Where the line with "0 ~ 9 までの整数を繰り返しランダム生成して出力。" appears below, start writing out lines exactly, and finish with the line with "生成した乱数が 1 になったらループを抜ける。", which is included; write out nothing else.
***
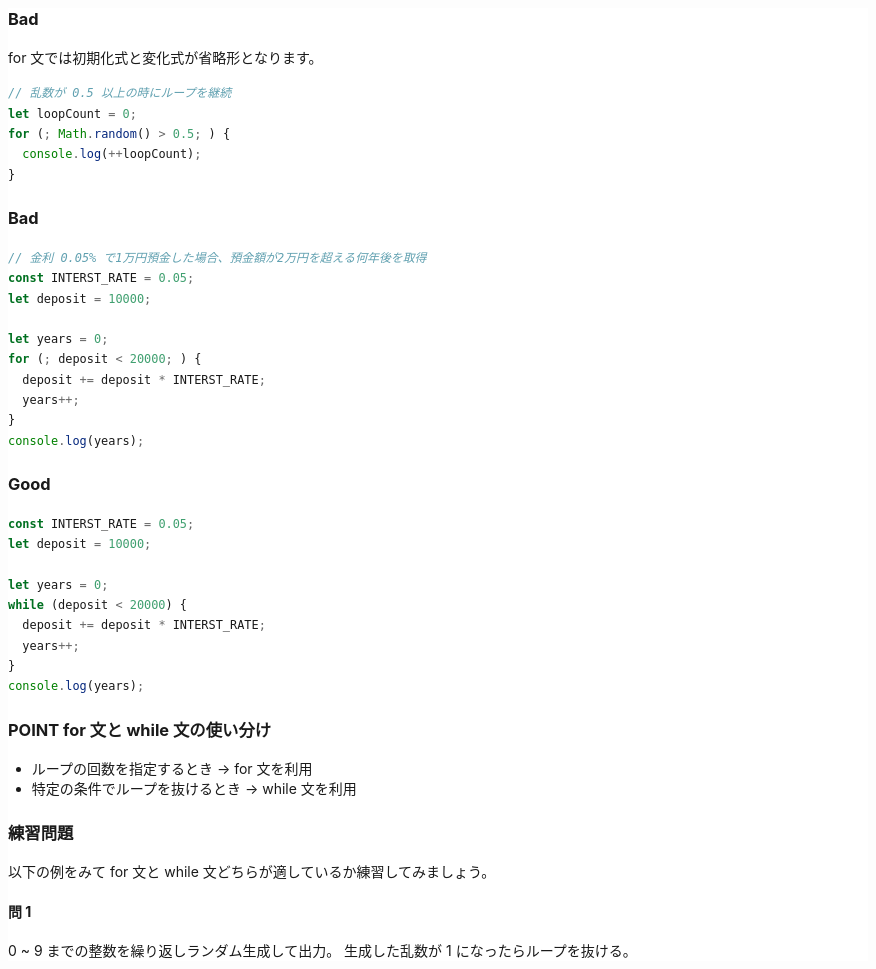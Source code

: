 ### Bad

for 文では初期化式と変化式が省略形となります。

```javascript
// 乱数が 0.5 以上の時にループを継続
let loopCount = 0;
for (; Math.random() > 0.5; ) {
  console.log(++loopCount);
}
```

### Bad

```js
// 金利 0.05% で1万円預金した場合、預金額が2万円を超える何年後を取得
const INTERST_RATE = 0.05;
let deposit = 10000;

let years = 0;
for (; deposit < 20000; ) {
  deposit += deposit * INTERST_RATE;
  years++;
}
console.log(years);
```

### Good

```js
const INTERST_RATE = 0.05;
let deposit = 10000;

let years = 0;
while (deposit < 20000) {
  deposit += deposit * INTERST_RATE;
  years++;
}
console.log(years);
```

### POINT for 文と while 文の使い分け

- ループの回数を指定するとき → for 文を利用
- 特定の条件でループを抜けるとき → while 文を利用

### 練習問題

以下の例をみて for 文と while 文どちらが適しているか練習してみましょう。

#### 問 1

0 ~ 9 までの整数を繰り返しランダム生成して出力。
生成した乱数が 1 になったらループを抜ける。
***
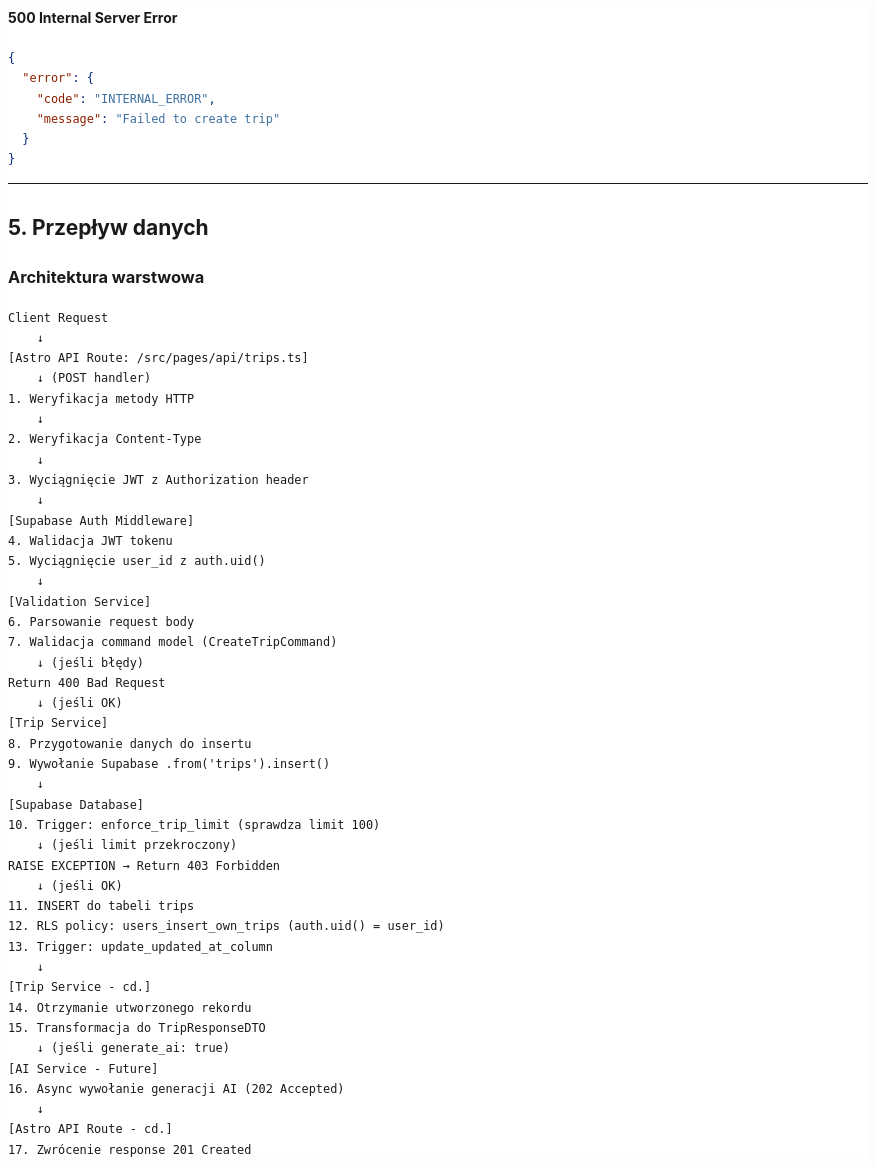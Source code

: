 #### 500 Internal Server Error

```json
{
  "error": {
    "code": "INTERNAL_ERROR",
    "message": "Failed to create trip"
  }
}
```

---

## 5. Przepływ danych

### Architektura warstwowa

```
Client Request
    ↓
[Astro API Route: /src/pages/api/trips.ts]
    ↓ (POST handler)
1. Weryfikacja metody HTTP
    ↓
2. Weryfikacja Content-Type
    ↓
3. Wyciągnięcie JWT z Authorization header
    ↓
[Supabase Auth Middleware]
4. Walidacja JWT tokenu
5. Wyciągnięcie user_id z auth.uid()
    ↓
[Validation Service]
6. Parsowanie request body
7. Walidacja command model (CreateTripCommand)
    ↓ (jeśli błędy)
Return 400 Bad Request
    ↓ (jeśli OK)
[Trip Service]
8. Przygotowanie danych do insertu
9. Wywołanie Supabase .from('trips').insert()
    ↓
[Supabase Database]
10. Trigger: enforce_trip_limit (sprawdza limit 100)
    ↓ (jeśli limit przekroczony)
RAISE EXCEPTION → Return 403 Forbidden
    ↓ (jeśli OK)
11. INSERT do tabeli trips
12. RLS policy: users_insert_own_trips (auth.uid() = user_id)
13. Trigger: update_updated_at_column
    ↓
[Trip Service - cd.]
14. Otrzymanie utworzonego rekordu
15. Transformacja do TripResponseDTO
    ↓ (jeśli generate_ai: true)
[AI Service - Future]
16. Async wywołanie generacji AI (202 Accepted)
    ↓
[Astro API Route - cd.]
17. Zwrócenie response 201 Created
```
***
[Solved problem]
0 ~ 9 までの整数を繰り返しランダム生成して出力。
生成した乱数が 1 になったらループを抜ける。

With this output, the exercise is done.